Studying Rate Of Falling Meteorites Over The Past 2 Millenia

Meteorites bombard Earth every year, but the rate of incoming space rocks changes over time. The discovery of the meteorite collection in Atacama offers researchers opportunity to reconstruct the rate of falling meteorites over the past 2 million years.

"Our purpose in this work was to see how the meteorite flux to Earth changed over large timescales -- millions of years, consistent with astronomical phenomena," said Alexis Drouard, from Aix-Marseille Université, who is part of the team that reported the discovery in a study published in the journal Geology on May 22.

Meteorites naturally disappear because of weathering processes such as the erosion of the wind. To find a meteorite record for millions of years, the researchers needed a site where meteorites are able to persist for a very long time.

Well-Preserved Meteorite Collection Found In Atacama Desert

Antarctica and hot deserts host a large chunk of meteorites on Earth, but because these locations are relatively young, the meteorites found on their surfaces are also young, rarely older than half a million years.

The researchers decided to head to the Atacama Desert in Chile because at over 10 million years, the site is very old.

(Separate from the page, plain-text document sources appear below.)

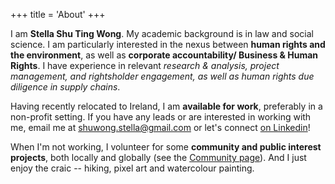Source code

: +++
title = 'About'
+++

I am **Stella Shu Ting Wong**. My academic background is in law and social science. I am particularly interested in the nexus between **human rights and the environment**, as well as **corporate accountability/ Business & Human Rights**. I have experience in relevant *research & analysis, project management, and rightsholder engagement, as well as human rights due diligence in supply chains*.

Having recently relocated to Ireland, I am **available for work**, preferably in a non-profit setting. If you have any leads or are interested in working with me, email me at shuwong.stella@gmail.com or let's connect [on Linkedin](https://www.linkedin.com/in/stella-shu-t-wong/)!

When I'm not working, I volunteer for some **community and public interest projects**, both locally and globally (see the [Community page](/Community/)). And I just enjoy the craic -- hiking, pixel art and watercolour painting.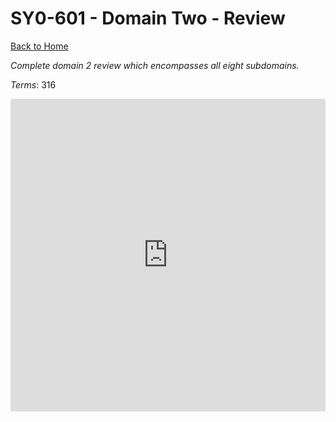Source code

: # SY0-601 - Domain Two - Review

[Back to Home](../../index.html)

_Complete domain 2 review which encompasses all eight subdomains._

_Terms_: 316

<iframe src="https://quizlet.com/847383745/test/embed?i=35mna1&x=1jj1" height="500" width="100%" style="border:0"></iframe>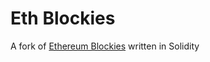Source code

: # Eth Blockies

A fork of [Ethereum Blockies](https://github.com/ethereum/blockies) written in Solidity
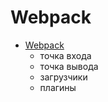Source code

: # Webpack

- [Webpack](https://webpack.js.org/)
  - точка входа
  - точка вывода
  - загрузчики
  - плагины
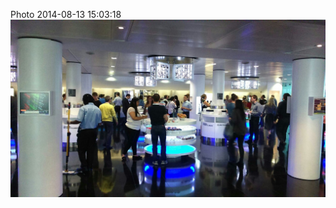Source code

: <!--
title: Photo 2014-08-13 15:03:18
date: Wed Aug 13 2014 16:03:18 GMT+0100 (British Summer Time)
tags: break
-->
Photo 2014-08-13 15:03:18
![](94633761362-0.jpg)
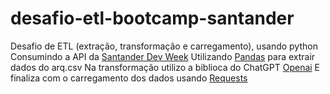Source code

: # desafio-etl-bootcamp-santander
Desafio de ETL (extração, transformação e carregamento), usando python
Consumindo a API da [Santander Dev Week](https://github.com/digitalinnovationone/santander-dev-week-2023-api)
Utilizando [Pandas](https://pypi.org/project/pandas/) para extrair dados do arq.csv
Na transformação utilizo a biblioca do ChatGPT [Openai](https://platform.openai.com/docs/api-reference?lang=python)
E finaliza com o carregamento dos dados  usando [Requests](https://pypi.org/project/requests/)
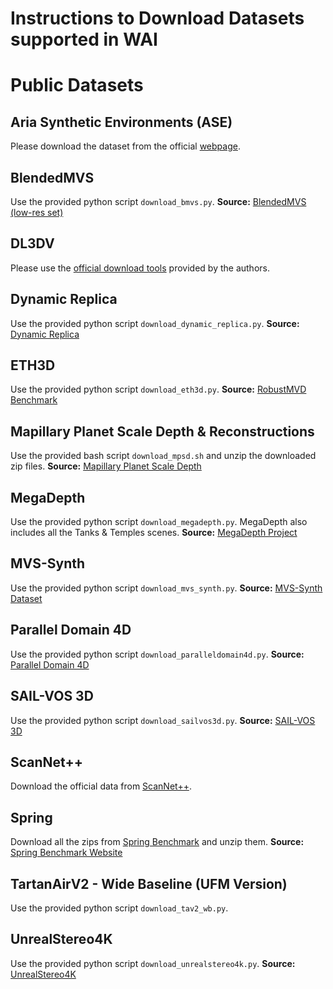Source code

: # Instructions to Download Datasets supported in WAI

# Public Datasets

## Aria Synthetic Environments (ASE)
Please download the dataset from the official [webpage](https://www.projectaria.com/datasets/ase/#download-dataset).

## BlendedMVS
Use the provided python script `download_bmvs.py`.
**Source:** [BlendedMVS (low-res set)](https://github.com/YoYo000/BlendedMVS?tab=readme-ov-file#download)

## DL3DV
Please use the [official download tools](https://github.com/DL3DV-10K/Dataset) provided by the authors.

## Dynamic Replica
Use the provided python script `download_dynamic_replica.py`.
**Source:** [Dynamic Replica](https://dynamic-stereo.github.io/)

## ETH3D
Use the provided python script `download_eth3d.py`.
**Source:** [RobustMVD Benchmark](https://github.com/lmb-freiburg/robustmvd/tree/master/rmvd/data/scripts)

## Mapillary Planet Scale Depth & Reconstructions
Use the provided bash script `download_mpsd.sh` and unzip the downloaded zip files.
**Source:** [Mapillary Planet Scale Depth](https://www.mapillary.com/dataset/depth)

## MegaDepth
Use the provided python script `download_megadepth.py`. MegaDepth also includes all the Tanks & Temples scenes.
**Source:** [MegaDepth Project](https://www.cs.cornell.edu/projects/megadepth/)

## MVS-Synth
Use the provided python script `download_mvs_synth.py`.
**Source:** [MVS-Synth Dataset](https://phuang17.github.io/DeepMVS/mvs-synth.html)

## Parallel Domain 4D
Use the provided python script `download_paralleldomain4d.py`.
**Source:** [Parallel Domain 4D](https://gcd.cs.columbia.edu/#datasets)

## SAIL-VOS 3D
Use the provided python script `download_sailvos3d.py`.
**Source:** [SAIL-VOS 3D](https://sailvos.web.illinois.edu/_site/_site/index.html)

## ScanNet++
Download the official data from [ScanNet++](https://kaldir.vc.in.tum.de/scannetpp/).

## Spring
Download all the zips from [Spring Benchmark](https://darus.uni-stuttgart.de/dataset.xhtml?persistentId=doi:10.18419/darus-3376) and unzip them.
**Source:** [Spring Benchmark Website](https://spring-benchmark.org/)

## TartanAirV2 - Wide Baseline (UFM Version)
Use the provided python script `download_tav2_wb.py`.

## UnrealStereo4K
Use the provided python script `download_unrealstereo4k.py`.
**Source:** [UnrealStereo4K](https://github.com/fabiotosi92/SMD-Nets?tab=readme-ov-file#datasets)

The researchers collected 388 meteorites and focused on 54 samples from Atacama Desert's El Médano area. Cosmogenic age dating revealed that the average age of the space rocks was 710,000 years old.

Drouard and colleagues also found that 30 percent of the samples were older than 1 million years, and two samples were even older than 2 million years.

"We were expecting more 'young' meteorites than 'old' ones (as the old ones are lost to weathering)," Drouard said. "But it turned out that the age distribution is perfectly explained by a constant accumulation of meteorites for millions years."

Oldest Meteorite Collection

The researchers said that this is the oldest meteorite collection so far found on the Earth's surface.

"With an average age of 710 ka, this collection is the oldest collection of nonfossil meteorites at Earth's surface. This allows both determination of the average meteorite flux intensity over the past 2 m.y," the researchers wrote in their study.